- [REQUIREMENT]
Please restate the material below word for word, from the first line through the one that contains "- The Next 700", inclusive.

- [RECORDS PROVIDED]
━━━━

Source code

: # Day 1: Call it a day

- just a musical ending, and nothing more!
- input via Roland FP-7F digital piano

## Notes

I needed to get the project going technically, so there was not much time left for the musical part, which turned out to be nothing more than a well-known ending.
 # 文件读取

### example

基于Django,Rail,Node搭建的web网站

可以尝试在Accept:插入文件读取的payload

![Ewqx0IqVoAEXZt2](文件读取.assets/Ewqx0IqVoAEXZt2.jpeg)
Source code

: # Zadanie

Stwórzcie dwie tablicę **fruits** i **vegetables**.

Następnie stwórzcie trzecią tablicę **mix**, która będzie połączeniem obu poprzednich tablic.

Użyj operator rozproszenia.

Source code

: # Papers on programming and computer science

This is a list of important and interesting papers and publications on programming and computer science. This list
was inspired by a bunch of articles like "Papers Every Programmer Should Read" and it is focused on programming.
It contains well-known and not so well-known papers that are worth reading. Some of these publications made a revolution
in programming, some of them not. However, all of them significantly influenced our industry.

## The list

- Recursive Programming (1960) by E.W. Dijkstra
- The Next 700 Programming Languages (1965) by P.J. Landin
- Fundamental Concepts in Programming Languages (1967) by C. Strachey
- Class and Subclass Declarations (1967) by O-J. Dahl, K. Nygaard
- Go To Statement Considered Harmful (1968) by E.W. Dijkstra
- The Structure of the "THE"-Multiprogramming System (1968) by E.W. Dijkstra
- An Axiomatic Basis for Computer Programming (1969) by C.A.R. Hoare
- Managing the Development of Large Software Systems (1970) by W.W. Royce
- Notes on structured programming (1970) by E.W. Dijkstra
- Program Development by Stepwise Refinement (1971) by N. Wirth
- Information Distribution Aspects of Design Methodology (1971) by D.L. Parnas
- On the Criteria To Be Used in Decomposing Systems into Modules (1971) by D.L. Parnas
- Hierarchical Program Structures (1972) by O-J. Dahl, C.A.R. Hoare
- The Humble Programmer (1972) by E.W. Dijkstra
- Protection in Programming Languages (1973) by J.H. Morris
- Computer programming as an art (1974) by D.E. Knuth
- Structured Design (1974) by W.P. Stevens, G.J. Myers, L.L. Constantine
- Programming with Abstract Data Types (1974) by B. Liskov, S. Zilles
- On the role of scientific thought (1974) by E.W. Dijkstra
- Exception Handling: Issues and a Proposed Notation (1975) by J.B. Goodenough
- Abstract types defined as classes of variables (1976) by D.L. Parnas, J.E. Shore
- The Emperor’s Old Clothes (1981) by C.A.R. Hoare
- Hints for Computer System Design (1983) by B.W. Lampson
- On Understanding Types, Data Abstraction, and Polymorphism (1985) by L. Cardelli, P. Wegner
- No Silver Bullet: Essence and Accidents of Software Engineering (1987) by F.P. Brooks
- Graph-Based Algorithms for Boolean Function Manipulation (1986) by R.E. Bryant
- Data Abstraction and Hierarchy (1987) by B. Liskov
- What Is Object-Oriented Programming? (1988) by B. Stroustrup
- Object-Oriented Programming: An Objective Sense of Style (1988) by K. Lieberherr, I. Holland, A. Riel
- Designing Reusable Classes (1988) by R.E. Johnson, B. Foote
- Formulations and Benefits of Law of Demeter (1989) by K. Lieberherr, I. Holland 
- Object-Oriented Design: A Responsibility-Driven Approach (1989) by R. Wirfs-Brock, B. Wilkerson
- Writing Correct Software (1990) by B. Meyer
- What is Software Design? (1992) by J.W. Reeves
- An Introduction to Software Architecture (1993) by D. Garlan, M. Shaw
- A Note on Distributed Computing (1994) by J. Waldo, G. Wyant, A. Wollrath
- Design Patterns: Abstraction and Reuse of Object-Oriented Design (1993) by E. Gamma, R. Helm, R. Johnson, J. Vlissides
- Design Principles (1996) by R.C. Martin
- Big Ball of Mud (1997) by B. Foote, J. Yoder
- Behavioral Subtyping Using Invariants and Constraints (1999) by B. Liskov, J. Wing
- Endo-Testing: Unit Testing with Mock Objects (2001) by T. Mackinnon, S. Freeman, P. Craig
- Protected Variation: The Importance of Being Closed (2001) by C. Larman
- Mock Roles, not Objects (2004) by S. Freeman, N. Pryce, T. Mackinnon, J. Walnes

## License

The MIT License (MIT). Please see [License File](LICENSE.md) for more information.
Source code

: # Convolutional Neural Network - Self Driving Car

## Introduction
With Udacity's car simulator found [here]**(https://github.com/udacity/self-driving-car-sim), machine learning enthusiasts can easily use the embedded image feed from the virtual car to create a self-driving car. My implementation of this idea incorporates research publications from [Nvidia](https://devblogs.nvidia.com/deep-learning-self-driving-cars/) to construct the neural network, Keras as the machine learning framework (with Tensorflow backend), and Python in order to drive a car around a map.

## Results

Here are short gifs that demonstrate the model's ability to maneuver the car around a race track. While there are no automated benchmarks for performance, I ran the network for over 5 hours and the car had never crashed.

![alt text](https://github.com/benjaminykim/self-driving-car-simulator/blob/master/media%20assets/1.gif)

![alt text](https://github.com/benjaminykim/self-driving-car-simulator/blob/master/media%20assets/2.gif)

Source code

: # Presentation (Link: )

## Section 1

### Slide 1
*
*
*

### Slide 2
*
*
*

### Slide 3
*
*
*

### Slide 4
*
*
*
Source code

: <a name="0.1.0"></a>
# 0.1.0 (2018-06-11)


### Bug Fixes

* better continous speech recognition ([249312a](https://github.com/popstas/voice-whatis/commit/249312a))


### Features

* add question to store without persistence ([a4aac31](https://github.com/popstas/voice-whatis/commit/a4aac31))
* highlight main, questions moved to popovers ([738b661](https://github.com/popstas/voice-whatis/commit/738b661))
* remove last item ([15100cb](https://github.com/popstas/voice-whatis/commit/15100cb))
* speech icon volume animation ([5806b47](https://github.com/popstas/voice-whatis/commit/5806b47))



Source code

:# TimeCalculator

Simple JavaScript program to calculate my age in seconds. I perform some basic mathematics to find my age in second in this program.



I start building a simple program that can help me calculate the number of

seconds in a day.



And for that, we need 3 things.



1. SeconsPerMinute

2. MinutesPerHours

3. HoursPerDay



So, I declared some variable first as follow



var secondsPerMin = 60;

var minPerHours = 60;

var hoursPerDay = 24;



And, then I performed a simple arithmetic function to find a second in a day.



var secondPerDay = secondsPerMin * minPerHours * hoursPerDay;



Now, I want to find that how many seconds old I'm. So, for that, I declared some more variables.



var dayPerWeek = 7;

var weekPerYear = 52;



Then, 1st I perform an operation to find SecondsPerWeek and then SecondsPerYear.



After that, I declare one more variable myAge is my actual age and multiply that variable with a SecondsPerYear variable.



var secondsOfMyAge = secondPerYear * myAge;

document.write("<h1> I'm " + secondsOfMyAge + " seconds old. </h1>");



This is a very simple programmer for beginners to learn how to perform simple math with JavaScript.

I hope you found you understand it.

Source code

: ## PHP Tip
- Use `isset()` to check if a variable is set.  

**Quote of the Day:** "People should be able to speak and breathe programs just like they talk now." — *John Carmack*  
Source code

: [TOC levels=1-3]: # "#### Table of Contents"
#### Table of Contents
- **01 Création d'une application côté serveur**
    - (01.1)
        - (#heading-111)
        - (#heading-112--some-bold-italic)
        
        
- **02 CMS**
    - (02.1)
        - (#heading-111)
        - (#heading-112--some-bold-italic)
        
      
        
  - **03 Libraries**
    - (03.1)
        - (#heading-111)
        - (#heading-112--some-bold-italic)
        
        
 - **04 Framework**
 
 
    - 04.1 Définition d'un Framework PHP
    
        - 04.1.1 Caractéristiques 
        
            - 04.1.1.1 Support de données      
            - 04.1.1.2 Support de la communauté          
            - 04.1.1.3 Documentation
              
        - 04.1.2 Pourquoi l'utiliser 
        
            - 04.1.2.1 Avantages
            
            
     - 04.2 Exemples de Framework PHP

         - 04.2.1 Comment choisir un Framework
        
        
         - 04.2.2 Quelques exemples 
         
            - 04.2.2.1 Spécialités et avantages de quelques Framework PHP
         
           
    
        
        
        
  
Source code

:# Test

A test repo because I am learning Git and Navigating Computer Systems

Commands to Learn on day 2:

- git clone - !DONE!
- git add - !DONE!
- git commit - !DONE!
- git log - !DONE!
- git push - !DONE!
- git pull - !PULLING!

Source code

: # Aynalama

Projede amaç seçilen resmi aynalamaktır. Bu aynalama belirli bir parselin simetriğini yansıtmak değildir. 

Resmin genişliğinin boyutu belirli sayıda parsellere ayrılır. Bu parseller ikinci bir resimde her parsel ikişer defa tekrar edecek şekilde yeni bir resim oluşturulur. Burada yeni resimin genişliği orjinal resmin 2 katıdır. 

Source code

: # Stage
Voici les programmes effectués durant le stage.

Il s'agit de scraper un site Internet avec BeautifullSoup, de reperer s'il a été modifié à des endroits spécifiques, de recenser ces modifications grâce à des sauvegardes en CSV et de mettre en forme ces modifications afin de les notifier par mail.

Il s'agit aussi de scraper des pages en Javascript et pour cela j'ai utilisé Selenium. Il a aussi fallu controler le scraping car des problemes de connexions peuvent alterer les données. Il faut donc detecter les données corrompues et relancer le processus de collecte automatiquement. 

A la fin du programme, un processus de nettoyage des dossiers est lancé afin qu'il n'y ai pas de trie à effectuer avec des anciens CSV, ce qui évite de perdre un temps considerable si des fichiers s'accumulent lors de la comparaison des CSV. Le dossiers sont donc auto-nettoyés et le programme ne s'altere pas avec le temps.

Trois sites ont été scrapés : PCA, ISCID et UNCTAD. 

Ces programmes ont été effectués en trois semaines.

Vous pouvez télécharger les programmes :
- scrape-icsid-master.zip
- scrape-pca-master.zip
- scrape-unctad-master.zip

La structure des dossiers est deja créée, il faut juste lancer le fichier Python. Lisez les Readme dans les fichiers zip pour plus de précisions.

━━━━

- [EXERCISE RESPONSE]
Source code

: # Day 1: Call it a day

- just a musical ending, and nothing more!
- input via Roland FP-7F digital piano

## Notes

I needed to get the project going technically, so there was not much time left for the musical part, which turned out to be nothing more than a well-known ending.
 # 文件读取

### example

基于Django,Rail,Node搭建的web网站

可以尝试在Accept:插入文件读取的payload

![Ewqx0IqVoAEXZt2](文件读取.assets/Ewqx0IqVoAEXZt2.jpeg)
Source code

: # Zadanie

Stwórzcie dwie tablicę **fruits** i **vegetables**.

Następnie stwórzcie trzecią tablicę **mix**, która będzie połączeniem obu poprzednich tablic.

Użyj operator rozproszenia.

Source code

: # Papers on programming and computer science

This is a list of important and interesting papers and publications on programming and computer science. This list
was inspired by a bunch of articles like "Papers Every Programmer Should Read" and it is focused on programming.
It contains well-known and not so well-known papers that are worth reading. Some of these publications made a revolution
in programming, some of them not. However, all of them significantly influenced our industry.

## The list

- Recursive Programming (1960) by E.W. Dijkstra
- The Next 700 Programming Languages (1965) by P.J. Landin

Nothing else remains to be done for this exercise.